Information operations

Baghdad Ten Years Ago – 22 APR 07: DITY Info War


WEEK 23:  Don’t trust anyone to tell the whole story? Start with yourself.

Do It Yourself Information War

“We don’t need another hero
We don’t need to know the way home
All we want is life beyond the thunderdome”

– Tina Turner

So you wanna be an Information War hero and win with one bold key stroke?  I can’t blame you for trying to do it yourself.  As I noted last week, we aren’t getting much help from our fellow US citizens in the US owned media.

Yesterday, a reporter from US News and World Report told me, in her opinion, the US media was convinced the surge is a failure and the war is lost.  tmhteNow, they are just looking for reaffirmation of their preconceived notion.  I agreed with her.

I look forward to reading her articles.
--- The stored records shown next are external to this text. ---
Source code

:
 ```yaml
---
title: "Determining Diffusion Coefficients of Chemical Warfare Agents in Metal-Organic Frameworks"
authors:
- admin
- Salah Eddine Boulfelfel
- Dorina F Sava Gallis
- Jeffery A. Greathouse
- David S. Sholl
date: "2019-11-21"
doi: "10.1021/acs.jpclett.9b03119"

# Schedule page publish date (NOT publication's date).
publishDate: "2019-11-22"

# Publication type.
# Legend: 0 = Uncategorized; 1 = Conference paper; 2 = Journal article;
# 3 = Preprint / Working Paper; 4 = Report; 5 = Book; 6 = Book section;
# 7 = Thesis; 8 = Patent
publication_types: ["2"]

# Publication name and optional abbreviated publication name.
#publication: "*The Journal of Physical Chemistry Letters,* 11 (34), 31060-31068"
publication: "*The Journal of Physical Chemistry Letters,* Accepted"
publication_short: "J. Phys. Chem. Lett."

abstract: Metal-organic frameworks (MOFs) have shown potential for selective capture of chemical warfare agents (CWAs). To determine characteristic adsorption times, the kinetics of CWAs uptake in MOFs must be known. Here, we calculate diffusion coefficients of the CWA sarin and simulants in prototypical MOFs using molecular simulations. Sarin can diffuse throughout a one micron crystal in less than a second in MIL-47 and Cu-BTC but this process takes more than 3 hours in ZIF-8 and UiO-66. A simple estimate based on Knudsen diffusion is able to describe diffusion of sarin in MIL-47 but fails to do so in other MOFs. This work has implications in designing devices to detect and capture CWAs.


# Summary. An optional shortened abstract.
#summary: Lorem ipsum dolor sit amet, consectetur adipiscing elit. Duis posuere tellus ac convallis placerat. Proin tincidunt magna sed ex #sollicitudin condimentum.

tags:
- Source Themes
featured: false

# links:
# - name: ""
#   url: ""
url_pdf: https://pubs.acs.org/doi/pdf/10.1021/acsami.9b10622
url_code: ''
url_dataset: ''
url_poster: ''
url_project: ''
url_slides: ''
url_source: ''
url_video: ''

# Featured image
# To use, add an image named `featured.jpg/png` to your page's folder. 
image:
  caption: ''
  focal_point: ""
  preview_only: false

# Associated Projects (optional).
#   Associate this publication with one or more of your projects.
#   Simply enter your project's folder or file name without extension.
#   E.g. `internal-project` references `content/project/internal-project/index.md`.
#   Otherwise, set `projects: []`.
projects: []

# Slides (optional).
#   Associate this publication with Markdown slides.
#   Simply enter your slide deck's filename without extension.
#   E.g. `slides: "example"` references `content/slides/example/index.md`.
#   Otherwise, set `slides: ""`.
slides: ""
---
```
She was self aware enough of her profession’s attitude to allow for honest journalism.  All I can ask of our media is professionalism and give us the benefit of the doubt.  I don’t think we should be trying to control them.

One of my peers asked me who was in charge of the strategic information war.  He wanted to know who was getting the word back home of the good things we were doing.  The strategic fight technically is the domain of higher headquarters.  We have a contributing effort.  However, the short answer is nobody here is really “in charge” of the strategic information war.
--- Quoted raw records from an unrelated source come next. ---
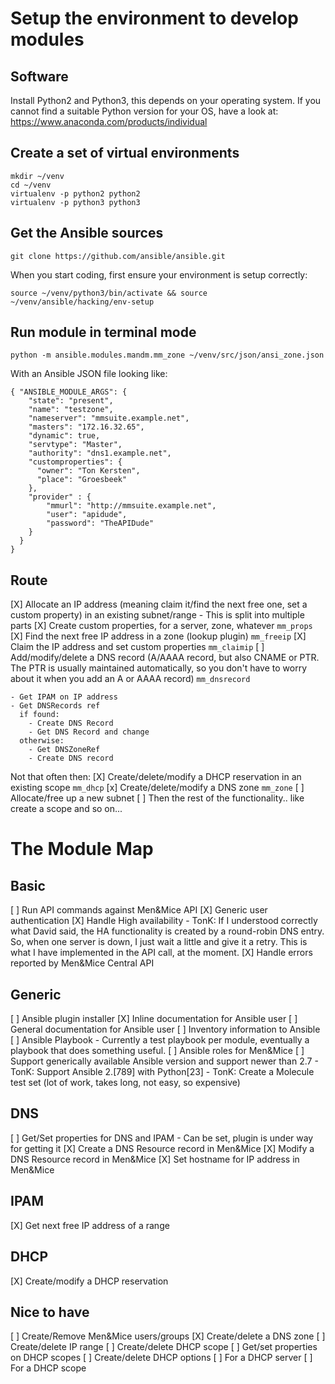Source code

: # Setup the environment to develop modules

## Software

Install Python2 and Python3, this depends on your operating
system. If you cannot find a suitable Python version for your OS,
have a look at: https://www.anaconda.com/products/individual

## Create a set of virtual environments

```
mkdir ~/venv
cd ~/venv
virtualenv -p python2 python2
virtualenv -p python3 python3
```

## Get the Ansible sources

```
git clone https://github.com/ansible/ansible.git
```

When you start coding, first ensure your environment is setup
correctly:

```
source ~/venv/python3/bin/activate && source ~/venv/ansible/hacking/env-setup
```

## Run module in terminal mode

```
python -m ansible.modules.mandm.mm_zone ~/venv/src/json/ansi_zone.json
```

With an Ansible JSON file looking like:

```
{ "ANSIBLE_MODULE_ARGS": {
    "state": "present",
    "name": "testzone",
    "nameserver": "mmsuite.example.net",
    "masters": "172.16.32.65",
    "dynamic": true,
    "servtype": "Master",
    "authority": "dns1.example.net",
    "customproperties": {
      "owner": "Ton Kersten",
      "place": "Groesbeek"
    },
    "provider" : {
        "mmurl": "http://mmsuite.example.net",
        "user": "apidude",
        "password": "TheAPIDude"
    }
  }
}
```

## Route

[X] Allocate an IP address (meaning claim it/find the next free one, set
    a custom property) in an existing subnet/range
    - This is split into multiple parts
      [X] Create custom properties, for a server, zone, whatever
          `mm_props`
      [X] Find the next free IP address in a zone (lookup plugin)
          `mm_freeip`
      [X] Claim the IP address and set custom properties
          `mm_claimip`
[ ] Add/modify/delete a DNS record (A/AAAA record, but also CNAME or
    PTR. The PTR is usually maintained automatically, so you don't have
    to worry about it when you add an A or AAAA record)
    `mm_dnsrecord`

    - Get IPAM on IP address
    - Get DNSRecords ref
      if found:
        - Create DNS Record
        - Get DNS Record and change
      otherwise:
        - Get DNSZoneRef
        - Create DNS record

Not that often then:
[X] Create/delete/modify a DHCP reservation in an existing scope
    `mm_dhcp`
[x] Create/delete/modify a DNS zone
    `mm_zone`
[ ] Allocate/free up a new subnet
[ ] Then the rest of the functionality.. like create a scope and so on...


# The Module Map

## Basic

[ ] Run API commands against Men&Mice API
    [X] Generic user authentication
    [X] Handle High availability
        - TonK: If I understood correctly what David said, the HA
          functionality is created by a round-robin DNS entry.
          So, when one server is down, I just wait a little and
          give it a retry. This is what I have implemented in
          the API call, at the moment.
    [X] Handle errors reported by Men&Mice Central API

## Generic

[ ] Ansible plugin installer
[X] Inline documentation for Ansible user
[ ] General documentation for Ansible user
[ ] Inventory information to Ansible
[ ] Ansible Playbook
    - Currently a test playbook per module, eventually a playbook
      that does something useful.
[ ] Ansible roles for Men&Mice
[ ] Support generically available Ansible version and
    support newer than 2.7
    - TonK: Support Ansible 2.[789] with Python[23]
    - TonK: Create a Molecule test set (lot of work, takes long, not
      easy, so expensive)

## DNS

[ ] Get/Set properties for DNS and IPAM
    - Can be set, plugin is under way for getting it
[X] Create a DNS Resource record in Men&Mice
[X] Modify a DNS Resource record in Men&Mice
[X] Set hostname for IP address in Men&Mice

## IPAM

[X] Get next free IP address of a range

## DHCP

[X] Create/modify a DHCP reservation

## Nice to have

[ ] Create/Remove Men&Mice users/groups
[X] Create/delete a DNS zone
[ ] Create/delete IP range
[ ] Create/delete DHCP scope
[ ] Get/set properties on DHCP scopes
[ ] Create/delete DHCP options
    [ ] For a DHCP server
    [ ] For a DHCP scope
The 1st Cavalry Division Public Affairs (PA) office has been terrific in informing the home front of our overall efforts.  They have a plan for directing our media embeds toward the human interest stories.  Many of our soldiers have been featured in print and television.  The PA has also weighted the embeds and our own press releases towards supporting our efforts in priority:  security and governance.

Nobody is really “in charge” of information.  We have a tough time with the concept, but we cannot control what is reported.  We can influence it through media engagements.  The Public Affairs office has a plan to do this and each of the Brigades has its own PA office and conduits.  The Brigades have the latitude to support when and where they can.  They also have the option of going their own way.
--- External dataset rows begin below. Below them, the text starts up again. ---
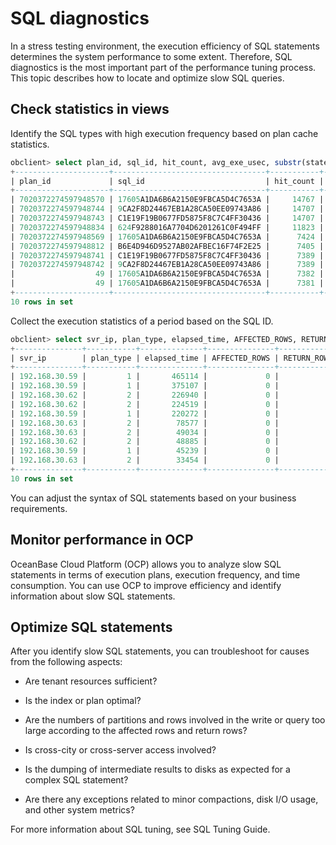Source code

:# SQL diagnostics

In a stress testing environment, the execution efficiency of SQL statements determines the system performance to some extent. Therefore, SQL diagnostics is the most important part of the performance tuning process. This topic describes how to locate and optimize slow SQL queries.

## Check statistics in views

Identify the SQL types with high execution frequency based on plan cache statistics.

```sql
obclient> select plan_id, sql_id, hit_count, avg_exe_usec, substr(statement, 1, 100) from gv$ob_plan_cache_plan_stat where tenant_id=1002 order by hit_count desc limit 10;
+---------------------+----------------------------------+-----------+--------------+------------------------------------------------------------------------------------------------------+
| plan_id             | sql_id                           | hit_count | avg_exe_usec | substr(statement, 1, 100)                                                                            |
+---------------------+----------------------------------+-----------+--------------+------------------------------------------------------------------------------------------------------+
| 7020372274597948570 | 17605A1DA6B6A2150E9FBCA5D4C7653A |     14767 |          562 | SELECT row_id, column_name, column_value FROM __all_core_table WHERE table_name = ? ORDER BY row_id, |
| 7020372274597948744 | 9CA2F8D24467EB1A28CA50EE09743A86 |     14707 |          468 | SELECT * FROM __all_acquired_snapshot WHERE tenant_id = ?                                            |
| 7020372274597948743 | C1E19F19B0677FD5875F8C7C4FF30436 |     14707 |          492 | SELECT *  FROM __all_freeze_info                                                                     |
| 7020372274597948834 | 624F9288016A7704D6201261C0F494FF |     11823 |          110 | select * from __all_tenant_scheduler_job where tenant_id = ? and job = ?                             |
| 7020372274597948569 | 17605A1DA6B6A2150E9FBCA5D4C7653A |      7424 |          158 | SELECT row_id, column_name, column_value FROM __all_core_table WHERE table_name = ? ORDER BY row_id, |
| 7020372274597948812 | B6E4D946D9527AB02AFBEC16F74F2E25 |      7405 |          589 | SELECT * FROM __all_freeze_info ORDER BY frozen_scn DESC LIMIT ?                                     |
| 7020372274597948741 | C1E19F19B0677FD5875F8C7C4FF30436 |      7389 |           80 | SELECT *  FROM __all_freeze_info                                                                     |
| 7020372274597948742 | 9CA2F8D24467EB1A28CA50EE09743A86 |      7389 |           68 | SELECT * FROM __all_acquired_snapshot WHERE tenant_id = ?                                            |
|                  49 | 17605A1DA6B6A2150E9FBCA5D4C7653A |      7382 |         1012 | SELECT row_id, column_name, column_value FROM __all_core_table WHERE table_name = ? ORDER BY row_id, |
|                  49 | 17605A1DA6B6A2150E9FBCA5D4C7653A |      7381 |         1009 | SELECT row_id, column_name, column_value FROM __all_core_table WHERE table_name = ? ORDER BY row_id, |
+---------------------+----------------------------------+-----------+--------------+------------------------------------------------------------------------------------------------------+
10 rows in set
```

Collect the execution statistics of a period based on the SQL ID.

```sql
obclient> select svr_ip, plan_type, elapsed_time, AFFECTED_ROWS, RETURN_ROWS, tx_id, usec_to_time(REQUEST_TIME), substr(query_sql, 1, 30) from gv$ob_sql_audit where sql_id='F96CE9DFB959E383828A9D91575EE97F' and request_time > time_to_usec('2021-08-25 22:00:00') and request_time < time_to_usec('2021-08-25 22:50:00') order by elapsed_time desc limit 10;
+---------------+-----------+--------------+---------------+-------------+----------------------+----------------------------+--------------------------------+
| svr_ip        | plan_type | elapsed_time | AFFECTED_ROWS | RETURN_ROWS | transaction_hash     | usec_to_time(REQUEST_TIME) | substr(query_sql, 1, 30)       |
+---------------+-----------+--------------+---------------+-------------+----------------------+----------------------------+--------------------------------+
| 192.168.30.59 |         1 |       465114 |             0 |           0 | 10023348016566894972 | 2021-08-25 22:44:08.533070 | SELECT * FROM __all_root_table |
| 192.168.30.59 |         1 |       375107 |             0 |           0 | 13001988804803062059 | 2021-08-25 22:44:08.573525 | SELECT * FROM __all_root_table |
| 192.168.30.62 |         2 |       226940 |             0 |           0 |                    0 | 2021-08-25 22:44:08.722480 | SELECT * FROM __all_root_table |
| 192.168.30.62 |         2 |       224519 |             0 |           0 |                    0 | 2021-08-25 22:44:08.730139 | SELECT * FROM __all_root_table |
| 192.168.30.59 |         1 |       220272 |             0 |           0 |  6454906702768493748 | 2021-08-25 22:44:08.745529 | SELECT * FROM __all_root_table |
| 192.168.30.63 |         2 |        78577 |             0 |           0 |                    0 | 2021-08-25 22:44:08.884916 | SELECT * FROM __all_root_table |
| 192.168.30.63 |         2 |        49034 |             0 |           0 |                    0 | 2021-08-25 22:44:08.905322 | SELECT * FROM __all_root_table |
| 192.168.30.62 |         2 |        48885 |             0 |           0 |                    0 | 2021-08-25 22:44:08.905610 | SELECT * FROM __all_root_table |
| 192.168.30.59 |         1 |        45239 |             0 |           0 | 11958340144270554107 | 2021-08-25 22:44:08.906159 | SELECT * FROM __all_root_table |
| 192.168.30.63 |         2 |        33454 |             0 |           0 |                    0 | 2021-08-25 22:44:08.920650 | SELECT * FROM __all_root_table |
+---------------+-----------+--------------+---------------+-------------+----------------------+----------------------------+--------------------------------+
10 rows in set
```

You can adjust the syntax of SQL statements based on your business requirements.

## Monitor performance in OCP

OceanBase Cloud Platform (OCP) allows you to analyze slow SQL statements in terms of execution plans, execution frequency, and time consumption. You can use OCP to improve efficiency and identify information about slow SQL statements.

## Optimize SQL statements

After you identify slow SQL statements, you can troubleshoot for causes from the following aspects:

* Are tenant resources sufficient?

* Is the index or plan optimal?

* Are the numbers of partitions and rows involved in the write or query too large according to the affected rows and return rows?

* Is cross-city or cross-server access involved?

* Is the dumping of intermediate results to disks as expected for a complex SQL statement?

* Are there any exceptions related to minor compactions, disk I/O usage, and other system metrics?

For more information about SQL tuning, see SQL Tuning Guide.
For the Iraqi audience, my office is responsible for framing the Communications Campaign Plan.  However, we have limited ability to execute it.  We have to give the best direction we can while the leaders and units do most of the executing.  Ultimately, we do what we can to stay on message and hope the stray voltage isn’t too distracting from our efforts.

With regards to the overall information war back home, we all need to do our part to inform our friends and family.  Personally, I write letters to any friend or stranger who writes me or send a care package.  Everybody loves the Cavalry Patch stationery.  For the past month, I have also sent a photo to family and friends everyday via e-mail.

I also include a bit of history or culture when possible.  Most of the recipients are fascinated by the city, especially Mansour and Rashid.  They expect a ‘Hell Hole’ and instead see a decent neighborhood with satellites on every roof.  One friend thought Hilla looked like a resort.  Everybody wants to see more of Mesopotamia.  If I had the time, I would do a BLOG.

So what are you doing, Hero, to support the strategic information war?  You can do it by snail mail, e-mail or even BLOG.  If you have access, you can use Army Knowledge On-Line, My Space or You Tube.

Al Qaeda uses the internet to communicate and recruit.  We should use the Internet to communicate.  We should be better at it as we probably have more people in Iraq than they do.  Every unit should have its own BLOG.

cartoon This cartoon is as ironically humorous now as it was ten years ago.

We won’t win the information war with a silver bullet just like we won’t win a counter-insurgency fight with one great surge.  It takes time, perseverance and effort.  If you are complaining about what the Great American Public sees back home, make an effort to support the fight.

Take a few minutes a day to write an e-mail or send a photo home to the people you know.  Use the guidance available so we don’t divulge too much.  Tell the folks back home of the repaired schools, the drive by medical examinations, the beanie babies or whatever.  They want to see your good works.  To them, it is worthy good news.  To the media, it is not newsworthy.